Hillary Clinton faces a very peculiar dilemma in her assumed run for the White House in 2008. After nearly an entire career of being seen as too liberal to be viable, she has studiedly moved rightward over the course of her Senate term. We've seen plenty of prominent examples, with her unshaking support for the war and her abortion speech of about six months ago standing out in particular. At first glance, this strategy seems to make sense, I suppose, in that when seeking the Democratic nomination, one must be perceived as just conservative enough to win while still liberal enough to be pleasing to us -- the activist base. Dean ran into this problem headlong -- regardless of where he actually stood ideologically, he was painted into an ideological corner and portrayed as unelectable.
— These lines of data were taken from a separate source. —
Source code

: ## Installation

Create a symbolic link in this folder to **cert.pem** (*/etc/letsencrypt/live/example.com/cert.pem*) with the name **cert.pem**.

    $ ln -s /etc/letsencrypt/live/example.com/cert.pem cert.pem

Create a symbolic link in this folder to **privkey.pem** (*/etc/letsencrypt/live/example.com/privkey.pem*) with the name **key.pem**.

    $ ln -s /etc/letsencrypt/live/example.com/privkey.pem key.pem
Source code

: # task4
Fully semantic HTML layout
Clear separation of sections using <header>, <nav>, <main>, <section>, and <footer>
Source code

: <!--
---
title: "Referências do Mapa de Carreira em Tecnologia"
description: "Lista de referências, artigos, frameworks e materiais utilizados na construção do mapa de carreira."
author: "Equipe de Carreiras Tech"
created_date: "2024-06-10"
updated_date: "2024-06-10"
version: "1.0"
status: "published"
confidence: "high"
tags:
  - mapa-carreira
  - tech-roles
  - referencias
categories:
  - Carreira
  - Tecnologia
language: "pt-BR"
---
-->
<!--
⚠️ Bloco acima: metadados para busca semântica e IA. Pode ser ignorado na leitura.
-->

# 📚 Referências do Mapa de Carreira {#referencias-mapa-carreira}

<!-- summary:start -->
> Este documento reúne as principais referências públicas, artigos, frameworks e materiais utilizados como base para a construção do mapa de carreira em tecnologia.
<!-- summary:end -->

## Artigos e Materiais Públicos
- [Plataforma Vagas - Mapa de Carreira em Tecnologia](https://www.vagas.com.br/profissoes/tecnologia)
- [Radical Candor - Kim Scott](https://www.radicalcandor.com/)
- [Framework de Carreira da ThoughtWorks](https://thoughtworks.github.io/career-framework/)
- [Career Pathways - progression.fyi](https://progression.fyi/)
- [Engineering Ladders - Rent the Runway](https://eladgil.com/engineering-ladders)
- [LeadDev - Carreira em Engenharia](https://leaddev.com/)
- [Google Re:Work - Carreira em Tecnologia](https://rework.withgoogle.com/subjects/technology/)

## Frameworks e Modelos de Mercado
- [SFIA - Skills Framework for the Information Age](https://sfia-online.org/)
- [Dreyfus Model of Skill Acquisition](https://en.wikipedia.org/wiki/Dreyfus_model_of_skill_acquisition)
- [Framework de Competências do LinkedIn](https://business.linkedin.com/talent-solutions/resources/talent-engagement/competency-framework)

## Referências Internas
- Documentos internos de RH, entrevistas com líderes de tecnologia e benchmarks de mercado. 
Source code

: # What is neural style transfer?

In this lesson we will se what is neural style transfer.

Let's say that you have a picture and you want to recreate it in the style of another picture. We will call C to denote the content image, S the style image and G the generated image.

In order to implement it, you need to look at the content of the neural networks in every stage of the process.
None of this is particularly original or interesting.
But here's where Hillary hits the reefs, and where John Edwards comes in. Almost every politically aware Democrat I talk to has two reservations about Hillary, two reservations which rarely go together about the same candidate:
- She's so far to the right.
- Doesn't she have too much baggage to be electable?
The conventional wisdom has the liberal base wrapped up for Hillary. Here's Bob Novak on her a couple days ago:
"Democratic insiders worried about Sen. Hillary Rodham Clinton's electability for president were cheered by her speech Monday to the centrist Democratic Leadership Council meeting in Columbus, Ohio.
While Clinton's call for an end to internal Democratic strife did not specify who was at fault, it was generally interpreted as hitting the party's left wing. That was seen as a shrewd move, reaching out to Clinton's right. She is considered immune from any presidential rival squeezing in on her left."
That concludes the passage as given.